### What the task asks
For the material below, output exactly the span from the line with "- Replace outdated" to the line with "### Document more examples for kubectl", including both, and nothing besides.

### Source data

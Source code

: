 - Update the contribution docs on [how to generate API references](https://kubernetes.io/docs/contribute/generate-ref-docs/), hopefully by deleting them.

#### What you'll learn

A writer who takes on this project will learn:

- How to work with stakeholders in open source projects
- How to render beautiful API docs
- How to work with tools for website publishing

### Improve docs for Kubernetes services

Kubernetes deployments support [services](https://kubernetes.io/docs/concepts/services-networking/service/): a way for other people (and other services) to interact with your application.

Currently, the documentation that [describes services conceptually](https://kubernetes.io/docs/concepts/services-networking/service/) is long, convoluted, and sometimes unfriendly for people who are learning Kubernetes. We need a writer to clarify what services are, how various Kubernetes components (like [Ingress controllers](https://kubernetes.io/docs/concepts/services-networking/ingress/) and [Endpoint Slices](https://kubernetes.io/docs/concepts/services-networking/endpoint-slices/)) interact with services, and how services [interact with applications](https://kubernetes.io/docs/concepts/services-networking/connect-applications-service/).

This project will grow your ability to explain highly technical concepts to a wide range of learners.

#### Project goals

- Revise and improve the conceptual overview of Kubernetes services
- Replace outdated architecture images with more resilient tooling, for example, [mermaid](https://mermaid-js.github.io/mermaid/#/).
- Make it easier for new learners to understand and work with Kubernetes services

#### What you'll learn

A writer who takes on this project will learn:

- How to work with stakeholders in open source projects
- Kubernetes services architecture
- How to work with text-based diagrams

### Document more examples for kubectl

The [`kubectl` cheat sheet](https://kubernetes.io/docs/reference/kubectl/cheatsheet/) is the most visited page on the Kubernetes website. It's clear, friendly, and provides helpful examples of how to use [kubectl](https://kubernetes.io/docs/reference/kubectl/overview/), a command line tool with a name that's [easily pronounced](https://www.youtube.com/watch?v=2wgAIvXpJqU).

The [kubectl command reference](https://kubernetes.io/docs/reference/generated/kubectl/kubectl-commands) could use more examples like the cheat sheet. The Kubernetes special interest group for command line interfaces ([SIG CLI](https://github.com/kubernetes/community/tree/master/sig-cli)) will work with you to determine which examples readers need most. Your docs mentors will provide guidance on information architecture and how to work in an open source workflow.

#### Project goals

### Response area
- Replace outdated architecture images with more resilient tooling, for example, [mermaid](https://mermaid-js.github.io/mermaid/#/).
- Make it easier for new learners to understand and work with Kubernetes services

#### What you'll learn

A writer who takes on this project will learn:

- How to work with stakeholders in open source projects
- Kubernetes services architecture
- How to work with text-based diagrams

### Document more examples for kubectl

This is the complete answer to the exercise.